Records:
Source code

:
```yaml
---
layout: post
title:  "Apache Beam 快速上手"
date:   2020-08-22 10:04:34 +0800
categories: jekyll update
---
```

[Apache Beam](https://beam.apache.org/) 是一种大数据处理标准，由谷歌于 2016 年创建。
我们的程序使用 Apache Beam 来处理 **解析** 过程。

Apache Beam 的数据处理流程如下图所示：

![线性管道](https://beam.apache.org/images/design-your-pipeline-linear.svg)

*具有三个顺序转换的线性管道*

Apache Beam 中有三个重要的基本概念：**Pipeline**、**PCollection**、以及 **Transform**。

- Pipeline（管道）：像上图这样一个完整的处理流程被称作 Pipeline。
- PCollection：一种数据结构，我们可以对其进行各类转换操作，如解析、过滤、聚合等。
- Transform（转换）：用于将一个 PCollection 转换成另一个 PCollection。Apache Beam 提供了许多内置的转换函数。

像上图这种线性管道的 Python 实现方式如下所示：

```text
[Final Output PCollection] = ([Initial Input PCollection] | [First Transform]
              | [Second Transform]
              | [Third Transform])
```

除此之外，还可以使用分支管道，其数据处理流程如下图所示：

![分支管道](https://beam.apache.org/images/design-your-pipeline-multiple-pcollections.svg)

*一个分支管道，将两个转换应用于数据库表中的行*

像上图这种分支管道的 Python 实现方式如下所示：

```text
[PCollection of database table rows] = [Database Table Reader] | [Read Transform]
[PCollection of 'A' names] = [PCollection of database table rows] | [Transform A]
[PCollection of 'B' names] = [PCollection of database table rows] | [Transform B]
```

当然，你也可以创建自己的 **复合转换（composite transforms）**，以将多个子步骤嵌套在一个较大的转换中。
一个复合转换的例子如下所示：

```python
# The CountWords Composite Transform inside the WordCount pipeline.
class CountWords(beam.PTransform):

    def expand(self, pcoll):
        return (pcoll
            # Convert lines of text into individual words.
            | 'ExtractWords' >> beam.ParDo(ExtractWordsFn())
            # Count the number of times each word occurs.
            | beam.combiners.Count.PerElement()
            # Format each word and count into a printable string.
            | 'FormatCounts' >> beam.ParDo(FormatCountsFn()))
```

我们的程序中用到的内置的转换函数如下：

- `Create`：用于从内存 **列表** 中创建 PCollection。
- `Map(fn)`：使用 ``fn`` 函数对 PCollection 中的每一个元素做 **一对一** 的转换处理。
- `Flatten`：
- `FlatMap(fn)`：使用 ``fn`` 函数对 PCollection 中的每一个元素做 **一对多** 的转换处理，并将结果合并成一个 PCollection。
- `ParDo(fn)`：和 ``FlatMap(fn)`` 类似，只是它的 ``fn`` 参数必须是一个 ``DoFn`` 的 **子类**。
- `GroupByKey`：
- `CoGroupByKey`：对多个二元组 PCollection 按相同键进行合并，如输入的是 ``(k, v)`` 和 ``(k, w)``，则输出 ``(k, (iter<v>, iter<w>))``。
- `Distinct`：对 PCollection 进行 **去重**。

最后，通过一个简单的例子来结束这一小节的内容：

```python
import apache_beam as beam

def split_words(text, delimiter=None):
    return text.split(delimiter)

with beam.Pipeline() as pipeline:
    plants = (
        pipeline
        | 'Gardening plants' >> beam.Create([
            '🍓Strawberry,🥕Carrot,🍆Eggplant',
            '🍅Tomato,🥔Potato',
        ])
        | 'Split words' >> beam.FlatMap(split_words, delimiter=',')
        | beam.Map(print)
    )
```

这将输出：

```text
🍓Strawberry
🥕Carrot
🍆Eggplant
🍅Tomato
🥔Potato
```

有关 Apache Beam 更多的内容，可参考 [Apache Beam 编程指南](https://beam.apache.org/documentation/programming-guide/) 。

What the task asks: All of the entries above need to be reproduced verbatim.

Response to the task:
Source code

:
```yaml
---
layout: post
title:  "Apache Beam 快速上手"
date:   2020-08-22 10:04:34 +0800
categories: jekyll update
---
```

[Apache Beam](https://beam.apache.org/) 是一种大数据处理标准，由谷歌于 2016 年创建。
我们的程序使用 Apache Beam 来处理 **解析** 过程。

Apache Beam 的数据处理流程如下图所示：

![线性管道](https://beam.apache.org/images/design-your-pipeline-linear.svg)

*具有三个顺序转换的线性管道*

Apache Beam 中有三个重要的基本概念：**Pipeline**、**PCollection**、以及 **Transform**。

- Pipeline（管道）：像上图这样一个完整的处理流程被称作 Pipeline。
- PCollection：一种数据结构，我们可以对其进行各类转换操作，如解析、过滤、聚合等。
- Transform（转换）：用于将一个 PCollection 转换成另一个 PCollection。Apache Beam 提供了许多内置的转换函数。

像上图这种线性管道的 Python 实现方式如下所示：

```text
[Final Output PCollection] = ([Initial Input PCollection] | [First Transform]
              | [Second Transform]
              | [Third Transform])
```

除此之外，还可以使用分支管道，其数据处理流程如下图所示：

![分支管道](https://beam.apache.org/images/design-your-pipeline-multiple-pcollections.svg)

*一个分支管道，将两个转换应用于数据库表中的行*

像上图这种分支管道的 Python 实现方式如下所示：

```text
[PCollection of database table rows] = [Database Table Reader] | [Read Transform]
[PCollection of 'A' names] = [PCollection of database table rows] | [Transform A]
[PCollection of 'B' names] = [PCollection of database table rows] | [Transform B]
```

当然，你也可以创建自己的 **复合转换（composite transforms）**，以将多个子步骤嵌套在一个较大的转换中。
一个复合转换的例子如下所示：

```python
# The CountWords Composite Transform inside the WordCount pipeline.
class CountWords(beam.PTransform):

    def expand(self, pcoll):
        return (pcoll
            # Convert lines of text into individual words.
            | 'ExtractWords' >> beam.ParDo(ExtractWordsFn())
            # Count the number of times each word occurs.
            | beam.combiners.Count.PerElement()
            # Format each word and count into a printable string.
            | 'FormatCounts' >> beam.ParDo(FormatCountsFn()))
```

我们的程序中用到的内置的转换函数如下：

- `Create`：用于从内存 **列表** 中创建 PCollection。
- `Map(fn)`：使用 ``fn`` 函数对 PCollection 中的每一个元素做 **一对一** 的转换处理。
- `Flatten`：
- `FlatMap(fn)`：使用 ``fn`` 函数对 PCollection 中的每一个元素做 **一对多** 的转换处理，并将结果合并成一个 PCollection。
- `ParDo(fn)`：和 ``FlatMap(fn)`` 类似，只是它的 ``fn`` 参数必须是一个 ``DoFn`` 的 **子类**。
- `GroupByKey`：
- `CoGroupByKey`：对多个二元组 PCollection 按相同键进行合并，如输入的是 ``(k, v)`` 和 ``(k, w)``，则输出 ``(k, (iter<v>, iter<w>))``。
- `Distinct`：对 PCollection 进行 **去重**。

最后，通过一个简单的例子来结束这一小节的内容：

```python
import apache_beam as beam

def split_words(text, delimiter=None):
    return text.split(delimiter)

with beam.Pipeline() as pipeline:
    plants = (
        pipeline
        | 'Gardening plants' >> beam.Create([
            '🍓Strawberry,🥕Carrot,🍆Eggplant',
            '🍅Tomato,🥔Potato',
        ])
        | 'Split words' >> beam.FlatMap(split_words, delimiter=',')
        | beam.Map(print)
    )
```

这将输出：

```text
🍓Strawberry
🥕Carrot
🍆Eggplant
🍅Tomato
🥔Potato
```

有关 Apache Beam 更多的内容，可参考 [Apache Beam 编程指南](https://beam.apache.org/documentation/programming-guide/) 。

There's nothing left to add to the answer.